Relegated Newcastle recorded an after-tax profit of £4.6m (down from £32.5m), while the club’s net debt rose to £127.3m.
Charnley said the league leaders took a "risk" this season by investing heavily in players last summer, though this spend was offset by the sales of Moussa Sissoko, Georginio Wijnaldum and Andros Townsend.
However, the drastic reduction in TV revenues in English's football's second tier will mean a "net cash outlay in 2016-17".
“Our approach, following relegation, was to make further sizeable investment in our playing squad in preparation for the EFL Championship season ahead and our annual wage bill is, we believe, still above and beyond many current Premier League teams," said Charnley.

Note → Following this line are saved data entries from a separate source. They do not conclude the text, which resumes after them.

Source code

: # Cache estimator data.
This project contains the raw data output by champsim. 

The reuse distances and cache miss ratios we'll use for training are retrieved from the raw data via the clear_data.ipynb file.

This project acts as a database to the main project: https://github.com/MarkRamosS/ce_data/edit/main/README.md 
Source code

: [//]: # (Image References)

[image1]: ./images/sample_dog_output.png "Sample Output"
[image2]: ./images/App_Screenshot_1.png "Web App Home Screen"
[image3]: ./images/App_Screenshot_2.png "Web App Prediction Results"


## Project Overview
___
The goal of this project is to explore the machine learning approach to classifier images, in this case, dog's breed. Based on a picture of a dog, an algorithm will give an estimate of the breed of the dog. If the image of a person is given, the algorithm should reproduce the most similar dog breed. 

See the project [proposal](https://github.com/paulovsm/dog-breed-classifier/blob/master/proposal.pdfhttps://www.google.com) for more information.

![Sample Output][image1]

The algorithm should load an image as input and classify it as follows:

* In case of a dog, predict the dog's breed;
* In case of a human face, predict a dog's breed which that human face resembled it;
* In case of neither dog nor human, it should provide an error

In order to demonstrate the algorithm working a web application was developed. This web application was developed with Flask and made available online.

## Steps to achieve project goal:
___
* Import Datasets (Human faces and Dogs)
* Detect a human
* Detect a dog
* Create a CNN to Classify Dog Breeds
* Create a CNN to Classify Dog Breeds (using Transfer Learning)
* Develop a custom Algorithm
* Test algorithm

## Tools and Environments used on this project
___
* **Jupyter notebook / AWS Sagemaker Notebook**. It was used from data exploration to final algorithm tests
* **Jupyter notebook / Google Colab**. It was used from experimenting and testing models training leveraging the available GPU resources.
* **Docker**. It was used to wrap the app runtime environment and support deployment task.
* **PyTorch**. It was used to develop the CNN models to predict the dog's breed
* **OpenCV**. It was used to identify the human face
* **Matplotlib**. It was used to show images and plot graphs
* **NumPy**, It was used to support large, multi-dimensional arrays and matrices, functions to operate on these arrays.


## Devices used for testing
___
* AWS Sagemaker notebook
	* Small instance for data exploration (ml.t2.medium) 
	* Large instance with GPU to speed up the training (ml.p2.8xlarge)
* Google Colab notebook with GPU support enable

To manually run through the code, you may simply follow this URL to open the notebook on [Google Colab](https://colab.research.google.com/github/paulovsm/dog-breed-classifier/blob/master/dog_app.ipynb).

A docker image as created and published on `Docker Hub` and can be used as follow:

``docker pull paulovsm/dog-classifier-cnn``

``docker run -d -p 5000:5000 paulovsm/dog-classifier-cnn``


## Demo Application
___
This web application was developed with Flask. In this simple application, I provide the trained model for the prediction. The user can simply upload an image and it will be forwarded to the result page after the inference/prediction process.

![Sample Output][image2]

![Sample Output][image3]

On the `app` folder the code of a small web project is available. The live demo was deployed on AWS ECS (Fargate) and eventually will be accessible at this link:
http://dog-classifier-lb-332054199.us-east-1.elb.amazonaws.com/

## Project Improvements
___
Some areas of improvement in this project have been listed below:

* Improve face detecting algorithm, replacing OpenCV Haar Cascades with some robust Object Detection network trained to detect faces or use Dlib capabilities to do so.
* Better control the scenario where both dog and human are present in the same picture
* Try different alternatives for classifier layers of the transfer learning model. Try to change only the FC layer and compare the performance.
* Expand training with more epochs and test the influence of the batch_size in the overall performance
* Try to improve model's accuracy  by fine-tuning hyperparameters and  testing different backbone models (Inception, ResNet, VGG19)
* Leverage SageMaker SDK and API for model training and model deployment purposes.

"Whilst not without financial risks, this strategy was adopted in order to maximise our chances of promotion at the first time of asking.
“Outgoing transfers will ultimately generate a significant net player trading surplus for the summer 2016 transfer window but, due to the cash profile of the deals, this will result in a net cash outlay in 2016-17.
"Our adopted strategy has therefore only been made possible by the cash injection from our owner, who continues to provide interest free funding to support the club’s operations, never more important than during this financially challenging season."
The results also show that a company controlled by owner Ashley loaned United £33m, of which £18m was used to repay a personal loan made by the billionaire to the club.
Newcastle say the balance of £15m provided “additional essential funds for operating activities”.
Managing director Lee Charnley also warned of the financial consequences of last season’s disastrous relegation, which will be illustrated in next year’s figures.